Si tratta di una conseguenza derivante dalla stipula dei contratti di espansione, adottati in via sperimentale per il 2019 e il 2020 e finalizzati a garantire il turnover nelle aziende con lavoratori più giovani.

Il decreto crescita è proteso verso l’immissione di nuove forze lavorative nelle aziende, con competenze anche nel settore tecnologico, attraverso misure in grado di agevolare l’uscita dal lavoro di coloro che hanno quasi maturato il diritto al trattamento pensionistico. 

Il d.l.n. 34 del 2019 prevede che maturano il diritto alla pensione i lavoratori a cui mancano non più di sessanta mesi per conseguire il diritto alla pensione di vecchiaia e che hanno maturato il requisito minimo contributivo. Per coloro invece non hanno i predetti requisiti, la norma individua la possibilità di chiedere una riduzione dell’orario di lavoro, nel limite del 30%. In ogni caso, precisa la norma, le condizioni previste nell’ambito di accordi di non opposizione devono essere accettate dai lavoratori, i quali devono esprimere al riguardo un esplicito consenso.

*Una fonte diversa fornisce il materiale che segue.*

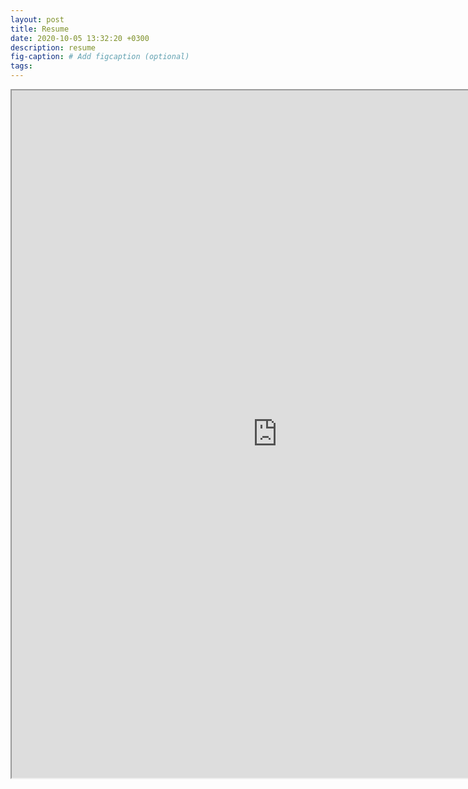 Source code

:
 ```yaml
---
layout: post
title: Resume
date: 2020-10-05 13:32:20 +0300
description: resume
fig-caption: # Add figcaption (optional)
tags: 
---
```


<iframe src="https://drive.google.com/file/d/1mR_QXH4Z6FZKGM5j3tE1w6j9NcrTiXhP/preview" width="850" height="1100"></iframe>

La possibilità di assumere nuovi dipendente a fronte della possibilità di ricorrere allo scivolo per i dipendenti più anziani rappresenta un onere per il datore di lavoro: questi deve riconoscere al dipendente, per tutto il periodo e fino al raggiungimento del primo diritto alla pensione, e a fronte della risoluzione del rapporto di lavoro, di un’indennità mensile, se spettante comprensiva dell’indennità NASpI, commisurata al trattamento pensionistico lordo maturato dal lavoratore al momento della cessazione del rapporto di lavoro, come determinato dall’INPS.

Se poi il primo diritto alla pensione è quello previsto per la pensione anticipata, il datore di lavoro versa anche i contributi previdenziali utili a conseguire il diritto, ad eccezione del periodo già coperto dalla contribuzione figurativa dopo la risoluzione del rapporto di lavoro.

La prestazione quindi, di regola, è pagata dall’azienda, ma  potrà essere riconosciuta anche attraverso fondi di solidarietà già costituiti o in corso di costituzione, senza la necessità di modificare i relativi statuti.